In educational planning, EMIS is the primary source of quality data to drive stronger education system planning and policy dialogue. In this area, IIEP provides technical cooperation and training to help education systems improve data collection, analysis, and use in decision-making to help transform and improve education systems.

Including basic health indicators in EMIS enables education to play its role in protecting the health and well-being for all children and youth, a key part of the Sustainable Development Goals.

Access to a quality education and lifelong learning is a path to ensuring healthy lives and well-being for all. In the race to 2030, SDG 4 can accelerate progress for all other fundamental rights, including SDG 3.

UNESCO’s 2022 Strategy on Education for Health and Well-Being reinforces this, as it calls for safe and inclusive school systems that promote the physical and mental health and well-being of learners who are empowered by comprehensive, good quality, gender-transformative sexuality education.

The goal of the strategy is to contribute to improved health and education outcomes for all learners through support to national education sectors and other key stakeholders to adopt a comprehensive approach to school health and well-being. This in turn will contribute to achievement of the SDGs, particularly those at the nexus of education, health, and gender equality.

Education for health and well-being is essential for all children and youth to acquire accurate knowledge, positive attitudes and values, and the skills to make informed decisions about their health and well-being. However, to be effective such education programmes must be adapted to context and gender, age groups, and geographical factors. High-qualified teachers are also needed, as well as the participation of parents and communities.

Within this context, UNESCO launched the Our Rights, Our Lives, Our Future (O³) Programme to support African countries with improving their health and wellness education policies and curricula in implementing health and wellness education that promotes respect for human rights and gender equality and empowers children and youth with the knowledge and means to lead healthy, safe, and productive lives.

To ensure successful implementation of education for health and well-being, the O³ program also supports countries in their efforts to collect and use relevant evidence, including the use of international indicators. In this context, the regional capacity building programme for the integration of education and health and well-being indicators in EMIS launched in 2021 with IIEP and UNESCO Dakar, and will continue to work throughout 2022, to consolidate progress and develop national capacities.
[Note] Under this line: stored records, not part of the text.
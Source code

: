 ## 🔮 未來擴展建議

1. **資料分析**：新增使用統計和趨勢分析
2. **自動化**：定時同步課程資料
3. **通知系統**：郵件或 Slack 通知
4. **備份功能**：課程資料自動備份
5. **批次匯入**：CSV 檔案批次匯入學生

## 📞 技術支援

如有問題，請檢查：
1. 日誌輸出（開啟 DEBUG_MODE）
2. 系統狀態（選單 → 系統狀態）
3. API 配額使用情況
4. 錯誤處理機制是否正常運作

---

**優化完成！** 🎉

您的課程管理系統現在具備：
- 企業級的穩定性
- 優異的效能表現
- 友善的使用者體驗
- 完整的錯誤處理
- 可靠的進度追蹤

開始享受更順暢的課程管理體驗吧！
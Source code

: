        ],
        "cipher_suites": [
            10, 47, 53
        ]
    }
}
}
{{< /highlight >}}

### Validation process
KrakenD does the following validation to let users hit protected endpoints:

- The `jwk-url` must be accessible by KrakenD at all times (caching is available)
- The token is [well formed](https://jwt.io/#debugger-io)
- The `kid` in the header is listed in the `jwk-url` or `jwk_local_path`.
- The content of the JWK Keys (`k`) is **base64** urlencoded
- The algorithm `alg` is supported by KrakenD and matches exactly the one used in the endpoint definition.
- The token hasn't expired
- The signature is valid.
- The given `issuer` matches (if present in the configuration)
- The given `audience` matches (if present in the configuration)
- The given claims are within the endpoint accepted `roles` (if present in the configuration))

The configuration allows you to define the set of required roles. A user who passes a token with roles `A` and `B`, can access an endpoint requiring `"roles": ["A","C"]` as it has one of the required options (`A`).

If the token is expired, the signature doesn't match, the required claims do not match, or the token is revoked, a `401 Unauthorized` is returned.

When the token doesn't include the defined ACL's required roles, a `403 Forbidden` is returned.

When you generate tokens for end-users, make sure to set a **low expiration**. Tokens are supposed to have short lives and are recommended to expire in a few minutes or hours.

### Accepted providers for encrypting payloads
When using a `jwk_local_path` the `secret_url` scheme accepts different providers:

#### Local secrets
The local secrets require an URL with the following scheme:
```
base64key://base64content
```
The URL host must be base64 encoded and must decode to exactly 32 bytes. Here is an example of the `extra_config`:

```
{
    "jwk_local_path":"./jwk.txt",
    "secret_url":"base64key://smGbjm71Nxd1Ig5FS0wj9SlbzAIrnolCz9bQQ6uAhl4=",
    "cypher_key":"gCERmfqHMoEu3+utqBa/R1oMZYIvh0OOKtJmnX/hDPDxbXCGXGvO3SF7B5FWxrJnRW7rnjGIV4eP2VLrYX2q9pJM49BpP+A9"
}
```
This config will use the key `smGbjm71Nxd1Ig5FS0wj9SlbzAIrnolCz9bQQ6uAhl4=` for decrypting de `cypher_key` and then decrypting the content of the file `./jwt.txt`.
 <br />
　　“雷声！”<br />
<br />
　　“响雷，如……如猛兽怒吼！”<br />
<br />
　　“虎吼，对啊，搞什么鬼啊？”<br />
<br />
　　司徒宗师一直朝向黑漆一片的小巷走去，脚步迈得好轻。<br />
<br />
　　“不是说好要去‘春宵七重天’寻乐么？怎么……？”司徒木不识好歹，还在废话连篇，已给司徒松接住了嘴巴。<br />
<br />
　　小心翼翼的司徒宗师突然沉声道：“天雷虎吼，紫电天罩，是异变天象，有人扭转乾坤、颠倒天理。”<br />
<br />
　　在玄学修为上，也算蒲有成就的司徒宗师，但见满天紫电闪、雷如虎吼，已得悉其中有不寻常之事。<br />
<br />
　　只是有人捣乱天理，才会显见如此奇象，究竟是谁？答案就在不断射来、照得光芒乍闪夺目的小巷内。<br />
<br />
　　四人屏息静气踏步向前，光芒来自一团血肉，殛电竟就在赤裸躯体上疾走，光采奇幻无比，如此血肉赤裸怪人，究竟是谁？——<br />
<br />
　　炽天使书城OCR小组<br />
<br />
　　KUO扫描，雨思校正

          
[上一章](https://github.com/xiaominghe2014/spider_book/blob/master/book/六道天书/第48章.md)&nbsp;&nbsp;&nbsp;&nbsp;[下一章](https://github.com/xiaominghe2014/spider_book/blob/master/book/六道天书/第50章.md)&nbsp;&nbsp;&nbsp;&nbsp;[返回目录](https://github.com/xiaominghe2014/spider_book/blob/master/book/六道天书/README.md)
The overall goal is for EMIS professionals and partners to be better supported in policy formulation and decision-making on the implementation of health and wellness education for all based on sound evidence-based information and analysis. Ultimately, it aims to build capacity for data collection, analysis, and reporting in EMIS to monitor and evaluate the delivery of health and wellness education for all.

The regional programme initially brought together national teams for virtual workshops and technical consultations – totaling more than 110 participants – from nine countries in West and Central Africa (WCA): Burkina Faso, Cameroon, Côte d'Ivoire, Ghana, Mali, Niger, Nigeria, Democratic Republic of Congo, and Senegal.

By November 2021, all the participating countries observed strong progress in integrating core indicators into EMIS tools, a major achievement given the current health crisis. By 2022, two new national teams joined the programme, the Republic of Congo and Gabon.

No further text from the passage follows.